First and foremost, I look forward to the greater diversity. I believe with diversity comes acceptance. This is not to say that there won’t be cliques, but talking to friends at Pius, kids are friends across the grades because of a shared homeroom program they have called “TAC.” I felt that at my current high school the classes were much separated and there wasn't much mixing past small friend groups. My next point goes with diversity; I believe the atmosphere will be one of diversity.
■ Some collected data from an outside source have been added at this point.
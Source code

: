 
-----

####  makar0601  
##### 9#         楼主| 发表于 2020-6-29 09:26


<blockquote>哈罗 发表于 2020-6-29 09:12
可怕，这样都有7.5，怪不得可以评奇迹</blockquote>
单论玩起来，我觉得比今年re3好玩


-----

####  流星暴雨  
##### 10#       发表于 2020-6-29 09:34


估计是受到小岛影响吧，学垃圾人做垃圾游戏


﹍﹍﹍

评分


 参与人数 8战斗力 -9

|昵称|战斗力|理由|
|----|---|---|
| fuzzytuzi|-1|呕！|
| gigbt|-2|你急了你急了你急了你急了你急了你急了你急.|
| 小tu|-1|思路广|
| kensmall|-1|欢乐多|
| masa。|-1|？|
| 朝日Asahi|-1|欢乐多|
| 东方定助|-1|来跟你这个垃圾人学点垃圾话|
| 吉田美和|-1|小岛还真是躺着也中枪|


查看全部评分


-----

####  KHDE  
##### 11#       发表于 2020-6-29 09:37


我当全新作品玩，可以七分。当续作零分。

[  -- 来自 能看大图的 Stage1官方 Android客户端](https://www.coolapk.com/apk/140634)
More than just an atmosphere with many more kids of different ethnic backgrounds, I think a new atmosphere might help with my chronic headaches. My current school is a pretty intense place. Emotional and physical pain are only too similar. Everyone is very focused on GPA, AP classes, and the ACT, and that is okay until you struggle to live a balanced life. I am a perfectionist and that in particular has been hard for me. Moreover, I don’t get to express or practice my spirituality. It’s hard to make it to Sunday school outside of school. I feel that learning for the first time in my life about my faith at school will be a very valuable lesson for me as I will be able to connect it to my studies and come to a deeper understanding with supportive peers around me. My spirituality will help me find my purpose. The other thing about the new environment is I don’t feel like returning to the place where I have been in constant pain the past two years of my life. I feel it would be a tough reminder of my struggle, and it’s just another reason to leave stacking up on my back. Not only will the atmosphere be fresh, it will be full of art. Look forward
Upon one trip to Pius, I was psyched about the arts program. The upstairs is a full floor for the arts and one room looks like project runway. In addition, my current high school has only one tiny play and one huge musical, and I don’t sing or dance. In contrast, Pius has about five plays and a play festival. I also greatly enjoy the visual arts. I don’t have anything else pulling me towards my old high school other than my friends. I believe through the plays and art I will find fun, and I don’t take fun lightly. For me enjoyment is a part of purpose. In the end I just don’t feel like my current high school is the place for me. I feel like I’m always waiting for my friends to finish their activities so we can hang out.
I am making the transition to Pius XI for a few reasons. For me, the culture is richer, the environment is new and the school is “the flagship of the arts.” Therefore, I can better find my purpose and have fun. Yes, I have a lot of friends at my current school, but why wait around for my friends and stay somewhere I don’t feel healthy or have a purpose when I can still keep up with them on weekends? I’m not waiting because I have the courage to switch and pursue my purpose at Pius XI.